Work order: Your task is to return all the entries below exactly, with every picture omitted.

---------- Excerpted data

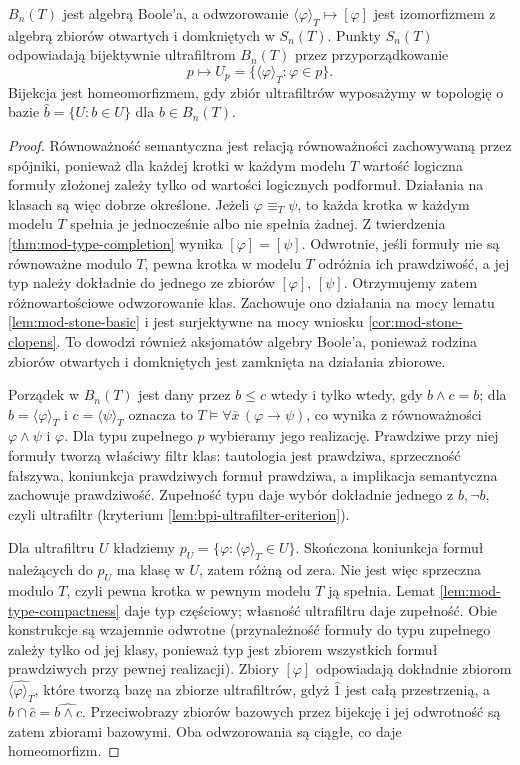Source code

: \begin{twierdzenie}
\label{thm:mod-stone-boolean}
$B_n(T)$ jest algebrą Boole'a, a odwzorowanie
$\langle\varphi\rangle_T\mapsto[\varphi]$ jest izomorfizmem
z algebrą zbiorów otwartych i domkniętych w $S_n(T)$.
Punkty $S_n(T)$ odpowiadają bijektywnie ultrafiltrom
$B_n(T)$ przez przyporządkowanie
\[
p\longmapsto U_p=\{\langle\varphi\rangle_T:\varphi\in p\}.
\]
Bijekcja jest homeomorfizmem, gdy zbiór ultrafiltrów
wyposażymy w topologię o bazie
$\widehat b=\{U:b\in U\}$ dla $b\in B_n(T)$.
\end{twierdzenie}
\begin{proof}
Równoważność semantyczna jest relacją równoważności
zachowywaną przez spójniki, ponieważ dla każdej krotki
w każdym modelu $T$ wartość logiczna formuły złożonej
zależy tylko od wartości logicznych podformuł.
Działania na klasach są więc dobrze określone. Jeżeli $\varphi\equiv_T\psi$,
to każda krotka w każdym modelu $T$ spełnia je jednocześnie
albo nie spełnia żadnej. Z twierdzenia
\ref{thm:mod-type-completion} wynika $[\varphi]=[\psi]$.
Odwrotnie, jeśli formuły nie są równoważne modulo $T$,
pewna krotka w modelu $T$ odróżnia ich prawdziwość,
a jej typ należy dokładnie do jednego ze zbiorów
$[\varphi]$, $[\psi]$. Otrzymujemy zatem różnowartościowe
odwzorowanie klas. Zachowuje ono działania na mocy lematu
\ref{lem:mod-stone-basic} i jest surjektywne na mocy wniosku
\ref{cor:mod-stone-clopens}. To dowodzi również aksjomatów
algebry Boole'a, ponieważ rodzina zbiorów otwartych
i domkniętych jest zamknięta na działania zbiorowe.

Porządek w $B_n(T)$ jest dany przez $b\leq c$ wtedy i tylko
wtedy, gdy $b\land c=b$; dla $b=\langle\varphi\rangle_T$
i $c=\langle\psi\rangle_T$ oznacza to
$T\models\forall\bar x\,(\varphi\to\psi)$, co wynika
z równoważności $\varphi\land\psi$ i $\varphi$.
Dla typu zupełnego $p$ wybieramy jego realizację.
Prawdziwe przy niej formuły tworzą właściwy filtr klas:
tautologia jest prawdziwa, sprzeczność fałszywa, koniunkcja
prawdziwych formuł prawdziwa, a implikacja semantyczna
zachowuje prawdziwość. Zupełność typu daje wybór dokładnie
jednego z $b,\neg b$, czyli ultrafiltr (kryterium
\ref{lem:bpi-ultrafilter-criterion}).

Dla ultrafiltru $U$ kładziemy
$p_U=\{\varphi:\langle\varphi\rangle_T\in U\}$.
Skończona koniunkcja formuł należących do $p_U$
ma klasę w $U$, zatem różną od zera. Nie jest więc
sprzeczna modulo $T$, czyli pewna krotka w pewnym modelu
$T$ ją spełnia. Lemat \ref{lem:mod-type-compactness}
daje typ częściowy; własność ultrafiltru daje zupełność.
Obie konstrukcje są wzajemnie odwrotne (przynależność
formuły do typu zupełnego zależy tylko od jej klasy,
ponieważ typ jest zbiorem wszystkich formuł prawdziwych
przy pewnej realizacji).
Zbiory $[\varphi]$ odpowiadają dokładnie zbiorom
$\widehat{\langle\varphi\rangle_T}$, które tworzą bazę
na zbiorze ultrafiltrów, gdyż $\widehat 1$ jest całą
przestrzenią, a $\widehat b\cap\widehat c=\widehat{b\land c}$.
Przeciwobrazy zbiorów bazowych przez bijekcję i jej
odwrotność są zatem zbiorami bazowymi. Oba odwzorowania
są ciągłe, co daje homeomorfizm.
\end{proof}


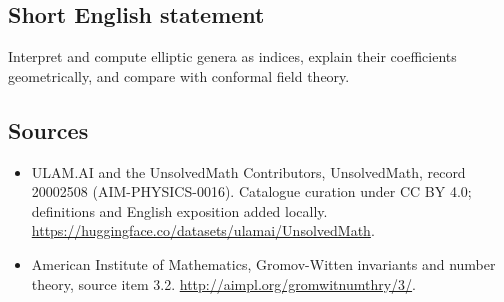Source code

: \documentclass[11pt]{article}
\begin{document}
\subsection{Short English statement}
Interpret and compute elliptic genera as indices, explain their coefficients geometrically, and compare with conformal field theory.
\subsection{Sources}
\begin{itemize}
\item[\hypertarget{source:20002508:1}{S1}] ULAM.AI and the UnsolvedMath Contributors, UnsolvedMath, record 20002508 (AIM-PHYSICS-0016). Catalogue curation under CC BY 4.0; definitions and English exposition added locally.
\url{https://huggingface.co/datasets/ulamai/UnsolvedMath}.
\item[\hypertarget{source:20002508:2}{S2}] American Institute of Mathematics, Gromov-Witten invariants and number theory, source item 3.2.
\url{http://aimpl.org/gromwitnumthry/3/}.
\end{itemize}
\label{end:20002508}
\end{document}

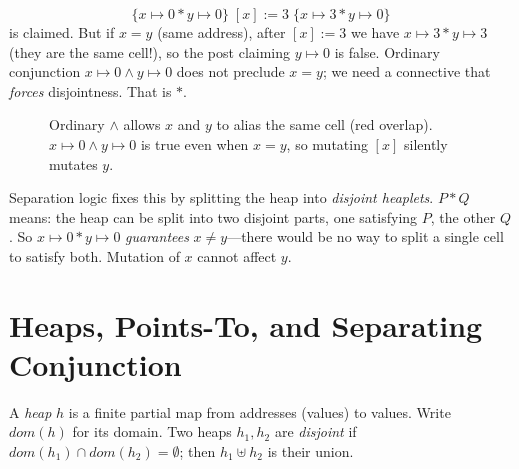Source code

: \begin{example}
\[
\{x\mapsto 0 * y\mapsto 0\}\; [x]:=3\; \{x\mapsto 3 * y\mapsto 0\}
\]
is claimed. But if $x=y$ (same address), after $[x]:=3$ we have $x\mapsto3 * y\mapsto3$ (they are the same cell!), so the post claiming $y\mapsto0$ is false. Ordinary conjunction $x\mapsto0\land y\mapsto0$ does not preclude $x=y$; we need a connective that \emph{forces} disjointness. That is $*$.
\end{example}

\begin{figure}[h]\centering
{}
\caption{Ordinary $\land$ allows $x$ and $y$ to alias the same cell (red overlap). $x\mapsto0\land y\mapsto0$ is true even when $x=y$, so mutating $[x]$ silently mutates $y$.}
\label{fig:alias-land}
\end{figure}

Separation logic fixes this by splitting the heap into \emph{disjoint heaplets}. $P * Q$ means: the heap can be split into two disjoint parts, one satisfying $P$, the other $Q$. So $x\mapsto0 * y\mapsto0$ \emph{guarantees} $x\neq y$—there would be no way to split a single cell to satisfy both. Mutation of $x$ cannot affect $y$.

\section{Heaps, Points-To, and Separating Conjunction}
\label{sec:heaps}
\begin{definition}[Heap]
A \emph{heap} $h$ is a finite partial map from addresses (values) to values. Write $dom(h)$ for its domain. Two heaps $h_1,h_2$ are \emph{disjoint} if $dom(h_1)\cap dom(h_2)=\emptyset$; then $h_1\uplus h_2$ is their union.
\end{definition}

--------------------

Answer:
Source code

: \begin{twierdzenie}
\label{thm:mod-stone-boolean}
$B_n(T)$ jest algebrą Boole'a, a odwzorowanie
$\langle\varphi\rangle_T\mapsto[\varphi]$ jest izomorfizmem
z algebrą zbiorów otwartych i domkniętych w $S_n(T)$.
Punkty $S_n(T)$ odpowiadają bijektywnie ultrafiltrom
$B_n(T)$ przez przyporządkowanie
\[
p\longmapsto U_p=\{\langle\varphi\rangle_T:\varphi\in p\}.
\]
Bijekcja jest homeomorfizmem, gdy zbiór ultrafiltrów
wyposażymy w topologię o bazie
$\widehat b=\{U:b\in U\}$ dla $b\in B_n(T)$.
\end{twierdzenie}
\begin{proof}
Równoważność semantyczna jest relacją równoważności
zachowywaną przez spójniki, ponieważ dla każdej krotki
w każdym modelu $T$ wartość logiczna formuły złożonej
zależy tylko od wartości logicznych podformuł.
Działania na klasach są więc dobrze określone. Jeżeli $\varphi\equiv_T\psi$,
to każda krotka w każdym modelu $T$ spełnia je jednocześnie
albo nie spełnia żadnej. Z twierdzenia
\ref{thm:mod-type-completion} wynika $[\varphi]=[\psi]$.
Odwrotnie, jeśli formuły nie są równoważne modulo $T$,
pewna krotka w modelu $T$ odróżnia ich prawdziwość,
a jej typ należy dokładnie do jednego ze zbiorów
$[\varphi]$, $[\psi]$. Otrzymujemy zatem różnowartościowe
odwzorowanie klas. Zachowuje ono działania na mocy lematu
\ref{lem:mod-stone-basic} i jest surjektywne na mocy wniosku
\ref{cor:mod-stone-clopens}. To dowodzi również aksjomatów
algebry Boole'a, ponieważ rodzina zbiorów otwartych
i domkniętych jest zamknięta na działania zbiorowe.

Porządek w $B_n(T)$ jest dany przez $b\leq c$ wtedy i tylko
wtedy, gdy $b\land c=b$; dla $b=\langle\varphi\rangle_T$
i $c=\langle\psi\rangle_T$ oznacza to
$T\models\forall\bar x\,(\varphi\to\psi)$, co wynika
z równoważności $\varphi\land\psi$ i $\varphi$.
Dla typu zupełnego $p$ wybieramy jego realizację.
Prawdziwe przy niej formuły tworzą właściwy filtr klas:
tautologia jest prawdziwa, sprzeczność fałszywa, koniunkcja
prawdziwych formuł prawdziwa, a implikacja semantyczna
zachowuje prawdziwość. Zupełność typu daje wybór dokładnie
jednego z $b,\neg b$, czyli ultrafiltr (kryterium
\ref{lem:bpi-ultrafilter-criterion}).

Dla ultrafiltru $U$ kładziemy
$p_U=\{\varphi:\langle\varphi\rangle_T\in U\}$.
Skończona koniunkcja formuł należących do $p_U$
ma klasę w $U$, zatem różną od zera. Nie jest więc
sprzeczna modulo $T$, czyli pewna krotka w pewnym modelu
$T$ ją spełnia. Lemat \ref{lem:mod-type-compactness}
daje typ częściowy; własność ultrafiltru daje zupełność.
Obie konstrukcje są wzajemnie odwrotne (przynależność
formuły do typu zupełnego zależy tylko od jej klasy,
ponieważ typ jest zbiorem wszystkich formuł prawdziwych
przy pewnej realizacji).
Zbiory $[\varphi]$ odpowiadają dokładnie zbiorom
$\widehat{\langle\varphi\rangle_T}$, które tworzą bazę
na zbiorze ultrafiltrów, gdyż $\widehat 1$ jest całą
przestrzenią, a $\widehat b\cap\widehat c=\widehat{b\land c}$.
Przeciwobrazy zbiorów bazowych przez bijekcję i jej
odwrotność są zatem zbiorami bazowymi. Oba odwzorowania
są ciągłe, co daje homeomorfizm.
\end{proof}


Source code

: \documentclass[11pt]{article}
\begin{document}
\subsection{Short English statement}
Interpret and compute elliptic genera as indices, explain their coefficients geometrically, and compare with conformal field theory.
\subsection{Sources}
\begin{itemize}
\item[\hypertarget{source:20002508:1}{S1}] ULAM.AI and the UnsolvedMath Contributors, UnsolvedMath, record 20002508 (AIM-PHYSICS-0016). Catalogue curation under CC BY 4.0; definitions and English exposition added locally.
\url{https://huggingface.co/datasets/ulamai/UnsolvedMath}.
\item[\hypertarget{source:20002508:2}{S2}] American Institute of Mathematics, Gromov-Witten invariants and number theory, source item 3.2.
\url{http://aimpl.org/gromwitnumthry/3/}.
\end{itemize}
\label{end:20002508}
\end{document}

Source code

: \begin{example}
\[
\{x\mapsto 0 * y\mapsto 0\}\; [x]:=3\; \{x\mapsto 3 * y\mapsto 0\}
\]
is claimed. But if $x=y$ (same address), after $[x]:=3$ we have $x\mapsto3 * y\mapsto3$ (they are the same cell!), so the post claiming $y\mapsto0$ is false. Ordinary conjunction $x\mapsto0\land y\mapsto0$ does not preclude $x=y$; we need a connective that \emph{forces} disjointness. That is $*$.
\end{example}

\begin{figure}[h]\centering
{}
\caption{Ordinary $\land$ allows $x$ and $y$ to alias the same cell (red overlap). $x\mapsto0\land y\mapsto0$ is true even when $x=y$, so mutating $[x]$ silently mutates $y$.}
\label{fig:alias-land}
\end{figure}

Separation logic fixes this by splitting the heap into \emph{disjoint heaplets}. $P * Q$ means: the heap can be split into two disjoint parts, one satisfying $P$, the other $Q$. So $x\mapsto0 * y\mapsto0$ \emph{guarantees} $x\neq y$—there would be no way to split a single cell to satisfy both. Mutation of $x$ cannot affect $y$.

\section{Heaps, Points-To, and Separating Conjunction}
\label{sec:heaps}
\begin{definition}[Heap]
A \emph{heap} $h$ is a finite partial map from addresses (values) to values. Write $dom(h)$ for its domain. Two heaps $h_1,h_2$ are \emph{disjoint} if $dom(h_1)\cap dom(h_2)=\emptyset$; then $h_1\uplus h_2$ is their union.
\end{definition}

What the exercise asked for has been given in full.